**To do:** Restate exactly the lines from the top of the listing below to the line containing "The manuscript does"; the remaining lines are not wanted.

**The data:**
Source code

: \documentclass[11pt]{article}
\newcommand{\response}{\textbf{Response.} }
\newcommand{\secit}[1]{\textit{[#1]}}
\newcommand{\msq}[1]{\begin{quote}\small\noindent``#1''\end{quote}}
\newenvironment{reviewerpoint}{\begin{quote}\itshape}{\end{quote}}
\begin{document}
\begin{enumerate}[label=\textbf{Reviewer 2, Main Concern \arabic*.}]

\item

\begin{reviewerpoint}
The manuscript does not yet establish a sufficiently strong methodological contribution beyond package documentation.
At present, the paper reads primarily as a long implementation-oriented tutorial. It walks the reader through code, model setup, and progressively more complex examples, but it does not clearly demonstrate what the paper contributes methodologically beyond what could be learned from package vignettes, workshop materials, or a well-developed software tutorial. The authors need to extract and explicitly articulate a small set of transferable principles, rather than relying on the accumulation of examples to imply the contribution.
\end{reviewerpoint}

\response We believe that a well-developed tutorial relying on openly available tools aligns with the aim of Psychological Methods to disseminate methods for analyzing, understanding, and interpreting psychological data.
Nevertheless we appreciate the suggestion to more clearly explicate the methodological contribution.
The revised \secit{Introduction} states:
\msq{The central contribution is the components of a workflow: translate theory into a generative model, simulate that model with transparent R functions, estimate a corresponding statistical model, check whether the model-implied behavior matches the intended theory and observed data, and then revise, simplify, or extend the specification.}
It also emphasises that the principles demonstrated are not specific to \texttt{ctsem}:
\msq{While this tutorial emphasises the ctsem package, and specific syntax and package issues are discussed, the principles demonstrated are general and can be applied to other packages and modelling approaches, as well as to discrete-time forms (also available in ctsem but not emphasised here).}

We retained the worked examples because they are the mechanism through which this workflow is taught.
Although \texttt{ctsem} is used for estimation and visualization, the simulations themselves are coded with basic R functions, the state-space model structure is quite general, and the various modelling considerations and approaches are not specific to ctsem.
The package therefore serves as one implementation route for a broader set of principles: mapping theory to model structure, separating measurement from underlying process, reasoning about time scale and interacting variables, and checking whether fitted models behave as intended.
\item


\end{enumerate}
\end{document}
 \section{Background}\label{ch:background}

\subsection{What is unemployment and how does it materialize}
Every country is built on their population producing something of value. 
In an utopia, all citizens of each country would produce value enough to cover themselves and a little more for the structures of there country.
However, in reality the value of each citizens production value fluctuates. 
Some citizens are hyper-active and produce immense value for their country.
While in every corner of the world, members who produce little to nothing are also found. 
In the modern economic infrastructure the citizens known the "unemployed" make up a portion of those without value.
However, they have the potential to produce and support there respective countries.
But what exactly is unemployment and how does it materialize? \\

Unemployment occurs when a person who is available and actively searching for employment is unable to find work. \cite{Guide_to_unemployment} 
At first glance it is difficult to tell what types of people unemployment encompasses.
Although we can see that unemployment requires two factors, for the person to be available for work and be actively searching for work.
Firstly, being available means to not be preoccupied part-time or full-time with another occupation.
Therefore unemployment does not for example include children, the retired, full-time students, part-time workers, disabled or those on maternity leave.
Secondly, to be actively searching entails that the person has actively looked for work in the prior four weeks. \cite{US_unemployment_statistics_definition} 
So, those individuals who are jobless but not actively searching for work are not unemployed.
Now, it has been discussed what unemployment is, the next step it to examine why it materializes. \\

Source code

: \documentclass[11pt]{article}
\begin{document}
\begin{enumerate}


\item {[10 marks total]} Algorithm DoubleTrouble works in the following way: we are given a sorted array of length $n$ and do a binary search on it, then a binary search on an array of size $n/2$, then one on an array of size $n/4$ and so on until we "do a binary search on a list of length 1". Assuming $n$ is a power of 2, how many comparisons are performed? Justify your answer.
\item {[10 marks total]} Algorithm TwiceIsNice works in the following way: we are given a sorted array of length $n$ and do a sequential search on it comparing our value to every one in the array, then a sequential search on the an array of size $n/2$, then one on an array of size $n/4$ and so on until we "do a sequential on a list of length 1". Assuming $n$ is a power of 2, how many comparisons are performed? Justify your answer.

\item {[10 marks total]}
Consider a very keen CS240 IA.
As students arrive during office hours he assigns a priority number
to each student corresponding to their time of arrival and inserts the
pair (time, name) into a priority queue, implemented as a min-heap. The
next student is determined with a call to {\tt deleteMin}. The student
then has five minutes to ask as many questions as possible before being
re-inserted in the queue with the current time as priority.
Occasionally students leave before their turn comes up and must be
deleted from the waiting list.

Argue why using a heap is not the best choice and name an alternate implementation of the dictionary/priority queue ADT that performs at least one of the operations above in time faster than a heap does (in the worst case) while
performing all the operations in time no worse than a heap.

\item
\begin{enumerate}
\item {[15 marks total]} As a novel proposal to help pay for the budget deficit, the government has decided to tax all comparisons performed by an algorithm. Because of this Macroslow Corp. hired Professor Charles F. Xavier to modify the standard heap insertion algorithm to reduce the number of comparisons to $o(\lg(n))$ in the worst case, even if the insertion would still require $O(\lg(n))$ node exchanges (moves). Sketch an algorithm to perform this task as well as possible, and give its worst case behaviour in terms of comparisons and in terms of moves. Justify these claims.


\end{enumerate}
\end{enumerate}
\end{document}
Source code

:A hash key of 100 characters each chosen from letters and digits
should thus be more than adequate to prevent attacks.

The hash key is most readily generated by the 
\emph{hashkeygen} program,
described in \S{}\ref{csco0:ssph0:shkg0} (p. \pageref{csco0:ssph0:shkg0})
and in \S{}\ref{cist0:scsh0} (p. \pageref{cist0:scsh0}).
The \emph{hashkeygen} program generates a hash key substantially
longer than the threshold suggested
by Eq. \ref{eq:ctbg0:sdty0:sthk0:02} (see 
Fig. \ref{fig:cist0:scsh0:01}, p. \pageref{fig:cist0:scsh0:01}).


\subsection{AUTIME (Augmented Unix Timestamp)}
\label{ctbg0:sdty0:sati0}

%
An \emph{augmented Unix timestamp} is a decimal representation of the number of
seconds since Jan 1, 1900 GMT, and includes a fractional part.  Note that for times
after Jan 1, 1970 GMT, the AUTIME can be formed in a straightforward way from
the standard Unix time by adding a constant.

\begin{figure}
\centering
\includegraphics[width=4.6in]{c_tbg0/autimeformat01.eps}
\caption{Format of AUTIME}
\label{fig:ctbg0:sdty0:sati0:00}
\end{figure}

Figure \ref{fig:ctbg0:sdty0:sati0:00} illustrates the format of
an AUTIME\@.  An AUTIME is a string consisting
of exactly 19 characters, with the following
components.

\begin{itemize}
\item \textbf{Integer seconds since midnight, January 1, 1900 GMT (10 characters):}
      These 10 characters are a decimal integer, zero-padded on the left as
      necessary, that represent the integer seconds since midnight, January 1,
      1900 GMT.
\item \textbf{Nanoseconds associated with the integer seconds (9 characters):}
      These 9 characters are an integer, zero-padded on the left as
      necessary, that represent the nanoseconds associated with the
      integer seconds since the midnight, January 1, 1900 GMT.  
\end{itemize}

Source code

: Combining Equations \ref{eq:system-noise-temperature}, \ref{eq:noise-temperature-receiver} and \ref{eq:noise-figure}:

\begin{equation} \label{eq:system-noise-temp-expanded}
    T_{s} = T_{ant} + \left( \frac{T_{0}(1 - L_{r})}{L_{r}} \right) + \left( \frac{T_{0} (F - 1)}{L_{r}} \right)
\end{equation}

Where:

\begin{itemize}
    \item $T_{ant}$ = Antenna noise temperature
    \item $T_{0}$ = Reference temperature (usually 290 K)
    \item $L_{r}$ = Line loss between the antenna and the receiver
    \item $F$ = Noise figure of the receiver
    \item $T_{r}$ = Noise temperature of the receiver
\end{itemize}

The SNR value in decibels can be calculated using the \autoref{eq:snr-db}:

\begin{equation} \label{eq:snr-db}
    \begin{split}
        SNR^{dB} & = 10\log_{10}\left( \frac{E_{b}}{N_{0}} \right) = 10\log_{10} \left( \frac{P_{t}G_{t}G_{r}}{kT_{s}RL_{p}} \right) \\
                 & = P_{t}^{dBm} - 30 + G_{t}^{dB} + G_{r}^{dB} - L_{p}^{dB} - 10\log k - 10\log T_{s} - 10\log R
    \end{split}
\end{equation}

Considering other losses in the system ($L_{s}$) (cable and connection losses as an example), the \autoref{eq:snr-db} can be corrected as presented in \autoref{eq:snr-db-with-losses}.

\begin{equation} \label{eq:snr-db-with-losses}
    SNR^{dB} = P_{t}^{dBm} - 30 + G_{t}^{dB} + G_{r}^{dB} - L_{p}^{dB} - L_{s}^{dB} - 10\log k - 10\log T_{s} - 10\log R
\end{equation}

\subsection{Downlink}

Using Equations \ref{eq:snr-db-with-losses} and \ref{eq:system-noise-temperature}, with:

**Result for this exercise:**
Source code

: \documentclass[11pt]{article}
\newcommand{\response}{\textbf{Response.} }
\newcommand{\secit}[1]{\textit{[#1]}}
\newcommand{\msq}[1]{\begin{quote}\small\noindent``#1''\end{quote}}
\newenvironment{reviewerpoint}{\begin{quote}\itshape}{\end{quote}}
\begin{document}
\begin{enumerate}[label=\textbf{Reviewer 2, Main Concern \arabic*.}]

\item

\begin{reviewerpoint}
The manuscript does not yet establish a sufficiently strong methodological contribution beyond package documentation.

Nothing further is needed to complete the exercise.